On the drive back to the farm, I recall our childhood, and, as I do, I realize that it was I and not Richard who was fascinated by carnivals and midways. I believe it was the Laughlin Midway that used to come to Great Falls for a week each summer. When we were little, Dad used to take us on the rides and feed us outrageous amounts of ice cream, hot dogs, burgers, and cotton candy. We would tour the midway and listen to the spiels of the pitchmen. He would take us to see the freak show, the dancing waters, and even the girlie show—“Harlem in Havana,” it was billed—which, in retrospect, seems as tame as a dancing class.
The year we were nine, my father decided we were capable of traveling the grounds alone, and gifted us with enough money to make our usual tour. Richard, however, chose to accompany my father to the horse races, while I ambled off to explore the midway on my own. The carnival was set up in an open field at the edge of town, and the ground had been generously covered in sawdust, and iced with cedar shavings. It had rained during the night, and the shavings and sawdust had mixed into the ground to form a firm and pungent base. By midafternoon I was walking along game row, which consisted of two dozen booths where you threw balsa-wood darts at half-inflated balloons, or tried to knock three plaster bottles off a milking stool, using balls soft as rolled-up socks.

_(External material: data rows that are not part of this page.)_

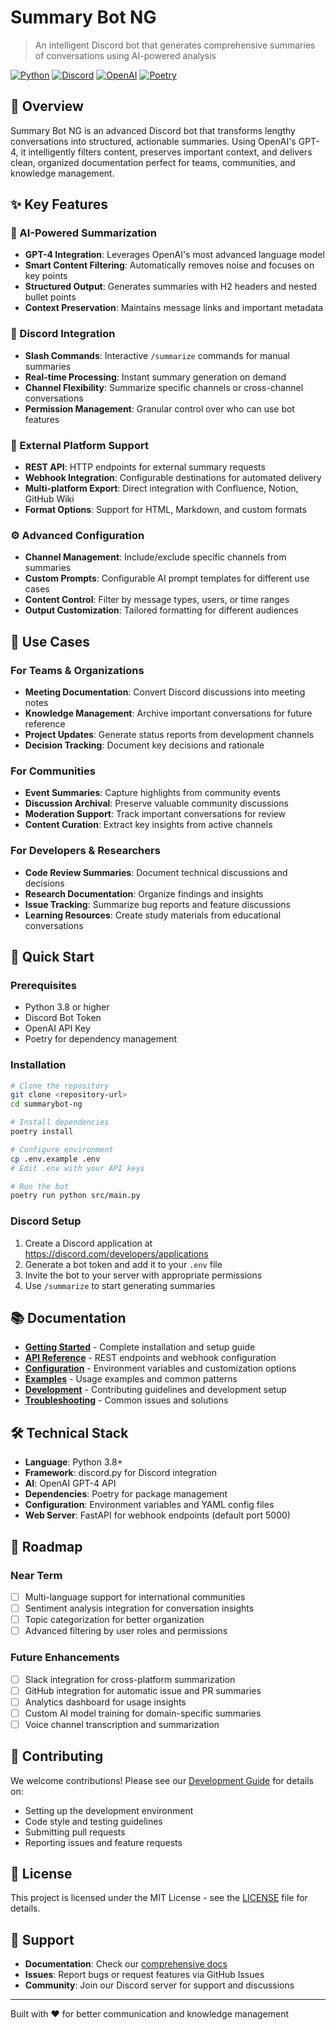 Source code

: # Summary Bot NG

> An intelligent Discord bot that generates comprehensive summaries of conversations using AI-powered analysis

[![Python](https://img.shields.io/badge/Python-3.8+-blue.svg)](https://python.org)
[![Discord](https://img.shields.io/badge/Discord-Bot-7289DA.svg)](https://discord.com)
[![OpenAI](https://img.shields.io/badge/OpenAI-GPT--4-412991.svg)](https://openai.com)
[![Poetry](https://img.shields.io/badge/Poetry-Dependency%20Management-blue.svg)](https://python-poetry.org)

## 🎯 Overview

Summary Bot NG is an advanced Discord bot that transforms lengthy conversations into structured, actionable summaries. Using OpenAI's GPT-4, it intelligently filters content, preserves important context, and delivers clean, organized documentation perfect for teams, communities, and knowledge management.

## ✨ Key Features

### 🤖 AI-Powered Summarization
- **GPT-4 Integration**: Leverages OpenAI's most advanced language model
- **Smart Content Filtering**: Automatically removes noise and focuses on key points
- **Structured Output**: Generates summaries with H2 headers and nested bullet points
- **Context Preservation**: Maintains message links and important metadata

### 💬 Discord Integration
- **Slash Commands**: Interactive `/summarize` commands for manual summaries
- **Real-time Processing**: Instant summary generation on demand
- **Channel Flexibility**: Summarize specific channels or cross-channel conversations
- **Permission Management**: Granular control over who can use bot features

### 🔗 External Platform Support
- **REST API**: HTTP endpoints for external summary requests
- **Webhook Integration**: Configurable destinations for automated delivery
- **Multi-platform Export**: Direct integration with Confluence, Notion, GitHub Wiki
- **Format Options**: Support for HTML, Markdown, and custom formats

### ⚙️ Advanced Configuration
- **Channel Management**: Include/exclude specific channels from summaries
- **Custom Prompts**: Configurable AI prompt templates for different use cases
- **Content Control**: Filter by message types, users, or time ranges
- **Output Customization**: Tailored formatting for different audiences

## 🎪 Use Cases

### For Teams & Organizations
- **Meeting Documentation**: Convert Discord discussions into meeting notes
- **Knowledge Management**: Archive important conversations for future reference
- **Project Updates**: Generate status reports from development channels
- **Decision Tracking**: Document key decisions and rationale

### For Communities
- **Event Summaries**: Capture highlights from community events
- **Discussion Archival**: Preserve valuable community discussions
- **Moderation Support**: Track important conversations for review
- **Content Curation**: Extract key insights from active channels

### For Developers & Researchers
- **Code Review Summaries**: Document technical discussions and decisions
- **Research Documentation**: Organize findings and insights
- **Issue Tracking**: Summarize bug reports and feature discussions
- **Learning Resources**: Create study materials from educational conversations

## 🚀 Quick Start

### Prerequisites
- Python 3.8 or higher
- Discord Bot Token
- OpenAI API Key
- Poetry for dependency management

### Installation
```bash
# Clone the repository
git clone <repository-url>
cd summarybot-ng

# Install dependencies
poetry install

# Configure environment
cp .env.example .env
# Edit .env with your API keys

# Run the bot
poetry run python src/main.py
```

### Discord Setup
1. Create a Discord application at https://discord.com/developers/applications
2. Generate a bot token and add it to your `.env` file
3. Invite the bot to your server with appropriate permissions
4. Use `/summarize` to start generating summaries

## 📚 Documentation

- **[Getting Started](docs/getting-started.md)** - Complete installation and setup guide
- **[API Reference](docs/api-reference.md)** - REST endpoints and webhook configuration
- **[Configuration](docs/configuration.md)** - Environment variables and customization options
- **[Examples](docs/examples.md)** - Usage examples and common patterns
- **[Development](docs/development.md)** - Contributing guidelines and development setup
- **[Troubleshooting](docs/troubleshooting.md)** - Common issues and solutions

## 🛠️ Technical Stack

- **Language**: Python 3.8+
- **Framework**: discord.py for Discord integration
- **AI**: OpenAI GPT-4 API
- **Dependencies**: Poetry for package management
- **Configuration**: Environment variables and YAML config files
- **Web Server**: FastAPI for webhook endpoints (default port 5000)

## 🔮 Roadmap

### Near Term
- [ ] Multi-language support for international communities
- [ ] Sentiment analysis integration for conversation insights
- [ ] Topic categorization for better organization
- [ ] Advanced filtering by user roles and permissions

### Future Enhancements
- [ ] Slack integration for cross-platform summarization
- [ ] GitHub integration for automatic issue and PR summaries
- [ ] Analytics dashboard for usage insights
- [ ] Custom AI model training for domain-specific summaries
- [ ] Voice channel transcription and summarization

## 🤝 Contributing

We welcome contributions! Please see our [Development Guide](docs/development.md) for details on:

- Setting up the development environment
- Code style and testing guidelines
- Submitting pull requests
- Reporting issues and feature requests

## 📄 License

This project is licensed under the MIT License - see the [LICENSE](LICENSE) file for details.

## 🙋 Support

- **Documentation**: Check our [comprehensive docs](docs/)
- **Issues**: Report bugs or request features via GitHub Issues
- **Community**: Join our Discord server for support and discussions

---

Built with ❤️ for better communication and knowledge management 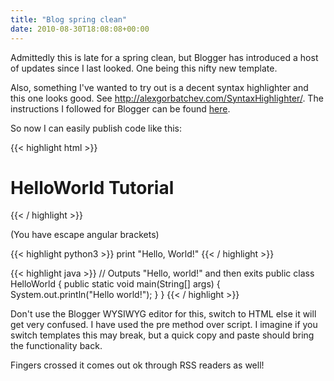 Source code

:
 ```yaml
---
title: "Blog spring clean"
date: 2010-08-30T18:08:08+00:00
---
```


Admittedly this is late for a spring clean, but Blogger has introduced a
host of updates since I last looked. One being this nifty new template.  
  
Also, something I've wanted to try out is a decent syntax highlighter
and this one looks good. See
<http://alexgorbatchev.com/SyntaxHighlighter/>. The instructions I
followed for Blogger can be
found [here](http://www.cyberack.com/2007/07/adding-syntax-highlighter-to-blogger.html).  
  
So now I can easily publish code like this:  

{{< highlight html >}}
<html>
  <head>
    <title>Tutorial: HelloWorld</title>
  </head>
  <body>
    <h1>HelloWorld Tutorial</h1>
  </body>
</html>
{{< / highlight >}} 

(You have escape angular brackets)  
  
{{< highlight python3 >}}
print "Hello, World!"
{{< / highlight >}}

{{< highlight java >}}
// Outputs "Hello, world!" and then exits
public class HelloWorld {
   public static void main(String[] args) {
       System.out.println("Hello world!");
   }
}
{{< / highlight >}}

  
Don't use the Blogger WYSIWYG editor for this, switch to HTML else it
will get very confused. I have used the pre method over script. I
imagine if you switch templates this may break, but a quick copy and
paste should bring the functionality back.  
  
Fingers crossed it comes out ok through RSS readers as well!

I stopped to listen to the spiel of the barker at the milk-bottle booth. He had a crooked arm that he used to attract attention and wave people in, and I followed the arm as if it were hooked around my neck and gently easing me forward. There were a dozen or so people around the booth, and the carny and his assistant, a brush-cut youth with eyes tiny as black peas, gently baited the customers and kept them trying again and again to not only knock the bottles over but clear them from the top of the stool. The carny, his hair tufted, face square and scruffy-looking as a tomcat, would set up the bottles, take a ball, bend over, and fire it between his legs, and the bottles would fly off in different directions. Then he would taunt his audience.